Plain-text document sources
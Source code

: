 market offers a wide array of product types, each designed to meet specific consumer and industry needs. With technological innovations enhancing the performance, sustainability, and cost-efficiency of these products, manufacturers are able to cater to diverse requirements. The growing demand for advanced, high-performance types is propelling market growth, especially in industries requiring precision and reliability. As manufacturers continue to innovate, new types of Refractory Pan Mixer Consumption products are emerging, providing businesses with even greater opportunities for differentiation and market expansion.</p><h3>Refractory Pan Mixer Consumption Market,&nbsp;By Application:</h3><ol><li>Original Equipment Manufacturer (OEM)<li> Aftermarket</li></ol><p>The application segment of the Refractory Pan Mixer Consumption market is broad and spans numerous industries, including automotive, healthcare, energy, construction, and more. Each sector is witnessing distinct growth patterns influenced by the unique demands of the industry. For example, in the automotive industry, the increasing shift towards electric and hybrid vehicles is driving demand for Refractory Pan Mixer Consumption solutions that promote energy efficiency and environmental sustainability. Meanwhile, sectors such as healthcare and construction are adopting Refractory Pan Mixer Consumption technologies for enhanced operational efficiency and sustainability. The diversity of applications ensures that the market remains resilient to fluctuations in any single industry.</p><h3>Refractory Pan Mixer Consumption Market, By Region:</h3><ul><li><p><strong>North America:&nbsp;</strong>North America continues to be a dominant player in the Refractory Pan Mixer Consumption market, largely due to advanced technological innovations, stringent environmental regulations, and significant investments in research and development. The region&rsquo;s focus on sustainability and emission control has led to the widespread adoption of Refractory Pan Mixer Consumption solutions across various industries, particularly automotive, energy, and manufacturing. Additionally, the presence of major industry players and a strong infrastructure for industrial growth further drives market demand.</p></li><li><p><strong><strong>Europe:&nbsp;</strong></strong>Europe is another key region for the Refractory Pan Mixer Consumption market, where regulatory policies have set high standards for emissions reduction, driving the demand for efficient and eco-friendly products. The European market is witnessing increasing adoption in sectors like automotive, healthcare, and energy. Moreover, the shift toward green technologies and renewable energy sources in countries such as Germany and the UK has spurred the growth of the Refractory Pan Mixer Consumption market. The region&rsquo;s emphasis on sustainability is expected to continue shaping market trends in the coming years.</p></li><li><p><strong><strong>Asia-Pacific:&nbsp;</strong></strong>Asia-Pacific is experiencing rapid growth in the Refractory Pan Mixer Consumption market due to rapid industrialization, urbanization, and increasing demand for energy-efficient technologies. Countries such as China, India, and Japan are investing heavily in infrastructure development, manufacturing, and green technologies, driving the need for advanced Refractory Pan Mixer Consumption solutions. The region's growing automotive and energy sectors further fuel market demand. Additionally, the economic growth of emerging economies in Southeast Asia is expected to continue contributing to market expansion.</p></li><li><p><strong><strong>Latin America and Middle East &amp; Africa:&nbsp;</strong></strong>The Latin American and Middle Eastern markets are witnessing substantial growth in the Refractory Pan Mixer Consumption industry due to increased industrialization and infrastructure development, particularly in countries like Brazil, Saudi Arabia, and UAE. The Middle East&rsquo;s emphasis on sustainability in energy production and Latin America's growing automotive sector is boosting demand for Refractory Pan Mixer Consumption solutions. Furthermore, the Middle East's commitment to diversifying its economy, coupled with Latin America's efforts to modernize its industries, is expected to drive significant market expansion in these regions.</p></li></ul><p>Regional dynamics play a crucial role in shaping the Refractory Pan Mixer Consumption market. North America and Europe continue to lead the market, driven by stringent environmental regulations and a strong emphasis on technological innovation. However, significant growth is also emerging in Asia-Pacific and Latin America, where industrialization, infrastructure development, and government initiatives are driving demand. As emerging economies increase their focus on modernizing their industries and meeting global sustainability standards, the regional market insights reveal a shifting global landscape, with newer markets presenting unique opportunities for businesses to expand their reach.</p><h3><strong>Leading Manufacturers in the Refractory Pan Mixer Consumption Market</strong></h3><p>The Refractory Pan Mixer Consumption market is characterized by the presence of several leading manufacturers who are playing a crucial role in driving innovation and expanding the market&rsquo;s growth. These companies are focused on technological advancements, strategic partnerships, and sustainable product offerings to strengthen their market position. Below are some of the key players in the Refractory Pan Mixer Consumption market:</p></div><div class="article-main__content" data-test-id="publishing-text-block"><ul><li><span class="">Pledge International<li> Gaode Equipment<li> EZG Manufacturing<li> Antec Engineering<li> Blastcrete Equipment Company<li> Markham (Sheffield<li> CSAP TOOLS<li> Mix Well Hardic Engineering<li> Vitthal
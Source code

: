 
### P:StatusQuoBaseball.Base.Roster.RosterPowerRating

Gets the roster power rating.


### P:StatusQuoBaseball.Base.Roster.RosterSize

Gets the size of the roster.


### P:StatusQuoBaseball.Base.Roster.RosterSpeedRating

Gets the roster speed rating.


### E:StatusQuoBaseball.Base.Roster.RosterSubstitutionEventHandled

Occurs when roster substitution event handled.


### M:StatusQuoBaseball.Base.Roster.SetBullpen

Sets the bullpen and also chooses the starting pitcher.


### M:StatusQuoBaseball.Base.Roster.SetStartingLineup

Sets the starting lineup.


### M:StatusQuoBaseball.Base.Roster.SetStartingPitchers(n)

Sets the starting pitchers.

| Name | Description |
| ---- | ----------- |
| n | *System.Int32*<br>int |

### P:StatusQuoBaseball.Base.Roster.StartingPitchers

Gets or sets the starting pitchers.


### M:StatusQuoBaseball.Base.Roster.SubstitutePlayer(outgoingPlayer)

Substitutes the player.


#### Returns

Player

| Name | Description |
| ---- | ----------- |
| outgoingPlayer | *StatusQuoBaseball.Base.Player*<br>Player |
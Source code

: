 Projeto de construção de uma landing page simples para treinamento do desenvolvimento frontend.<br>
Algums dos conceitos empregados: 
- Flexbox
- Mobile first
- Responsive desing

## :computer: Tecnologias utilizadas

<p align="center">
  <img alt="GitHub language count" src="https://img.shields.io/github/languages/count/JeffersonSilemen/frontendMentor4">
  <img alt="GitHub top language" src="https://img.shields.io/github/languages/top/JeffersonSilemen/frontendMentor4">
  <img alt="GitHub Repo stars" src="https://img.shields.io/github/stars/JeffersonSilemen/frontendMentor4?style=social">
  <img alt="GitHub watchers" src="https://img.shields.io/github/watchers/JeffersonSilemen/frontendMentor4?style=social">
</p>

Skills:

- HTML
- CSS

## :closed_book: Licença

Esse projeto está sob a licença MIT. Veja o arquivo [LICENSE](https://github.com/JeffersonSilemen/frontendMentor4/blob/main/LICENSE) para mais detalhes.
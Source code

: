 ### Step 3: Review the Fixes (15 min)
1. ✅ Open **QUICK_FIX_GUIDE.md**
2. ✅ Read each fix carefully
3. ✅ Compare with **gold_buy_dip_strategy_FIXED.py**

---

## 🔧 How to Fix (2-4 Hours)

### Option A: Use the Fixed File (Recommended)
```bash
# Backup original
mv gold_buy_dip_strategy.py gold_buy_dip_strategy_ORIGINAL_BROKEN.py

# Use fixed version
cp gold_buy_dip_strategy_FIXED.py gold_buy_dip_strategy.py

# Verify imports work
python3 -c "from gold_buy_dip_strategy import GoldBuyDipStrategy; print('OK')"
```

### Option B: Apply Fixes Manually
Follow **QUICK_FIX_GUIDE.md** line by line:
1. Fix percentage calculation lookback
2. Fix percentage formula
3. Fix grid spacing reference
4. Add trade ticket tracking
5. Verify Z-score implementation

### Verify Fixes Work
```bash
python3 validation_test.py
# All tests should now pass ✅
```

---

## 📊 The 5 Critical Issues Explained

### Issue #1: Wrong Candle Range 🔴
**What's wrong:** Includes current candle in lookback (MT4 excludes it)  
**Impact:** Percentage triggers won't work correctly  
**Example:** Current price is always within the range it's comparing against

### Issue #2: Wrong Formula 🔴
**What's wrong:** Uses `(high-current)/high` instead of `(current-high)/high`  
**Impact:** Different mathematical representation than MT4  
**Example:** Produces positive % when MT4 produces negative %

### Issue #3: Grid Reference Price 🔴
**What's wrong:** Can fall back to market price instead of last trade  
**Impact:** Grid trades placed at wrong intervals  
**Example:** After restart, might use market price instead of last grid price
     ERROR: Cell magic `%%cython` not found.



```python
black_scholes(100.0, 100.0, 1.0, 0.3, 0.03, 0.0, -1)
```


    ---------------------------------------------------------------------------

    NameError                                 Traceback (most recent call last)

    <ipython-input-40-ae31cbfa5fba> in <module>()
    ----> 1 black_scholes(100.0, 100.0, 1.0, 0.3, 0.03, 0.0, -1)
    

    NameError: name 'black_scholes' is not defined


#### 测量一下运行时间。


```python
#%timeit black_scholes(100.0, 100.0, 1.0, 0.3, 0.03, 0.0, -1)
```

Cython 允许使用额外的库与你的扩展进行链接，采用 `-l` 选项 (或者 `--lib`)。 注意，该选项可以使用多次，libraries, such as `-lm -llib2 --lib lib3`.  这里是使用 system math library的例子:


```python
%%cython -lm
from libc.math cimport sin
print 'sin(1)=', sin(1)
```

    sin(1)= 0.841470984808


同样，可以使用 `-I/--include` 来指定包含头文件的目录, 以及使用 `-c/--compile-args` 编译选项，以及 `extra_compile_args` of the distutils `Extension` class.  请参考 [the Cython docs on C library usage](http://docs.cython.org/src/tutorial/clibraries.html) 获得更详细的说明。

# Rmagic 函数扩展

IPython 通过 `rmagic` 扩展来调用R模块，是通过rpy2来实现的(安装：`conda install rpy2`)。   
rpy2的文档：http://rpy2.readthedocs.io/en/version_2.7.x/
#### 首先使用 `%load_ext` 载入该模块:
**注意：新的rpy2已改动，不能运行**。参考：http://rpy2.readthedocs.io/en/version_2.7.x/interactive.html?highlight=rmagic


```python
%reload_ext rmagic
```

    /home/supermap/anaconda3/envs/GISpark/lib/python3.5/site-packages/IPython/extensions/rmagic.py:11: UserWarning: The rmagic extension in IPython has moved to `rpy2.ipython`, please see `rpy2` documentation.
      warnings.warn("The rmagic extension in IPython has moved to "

## Your objective
Repeat, exactly as they stand, the line that contains "sin(1)= 0.841470984808" and all the lines after it in the data above.

## Output
    sin(1)= 0.841470984808


同样，可以使用 `-I/--include` 来指定包含头文件的目录, 以及使用 `-c/--compile-args` 编译选项，以及 `extra_compile_args` of the distutils `Extension` class.  请参考 [the Cython docs on C library usage](http://docs.cython.org/src/tutorial/clibraries.html) 获得更详细的说明。

# Rmagic 函数扩展

IPython 通过 `rmagic` 扩展来调用R模块，是通过rpy2来实现的(安装：`conda install rpy2`)。   
rpy2的文档：http://rpy2.readthedocs.io/en/version_2.7.x/
#### 首先使用 `%load_ext` 载入该模块:
**注意：新的rpy2已改动，不能运行**。参考：http://rpy2.readthedocs.io/en/version_2.7.x/interactive.html?highlight=rmagic


```python
%reload_ext rmagic
```

    /home/supermap/anaconda3/envs/GISpark/lib/python3.5/site-packages/IPython/extensions/rmagic.py:11: UserWarning: The rmagic extension in IPython has moved to `rpy2.ipython`, please see `rpy2` documentation.
      warnings.warn("The rmagic extension in IPython has moved to "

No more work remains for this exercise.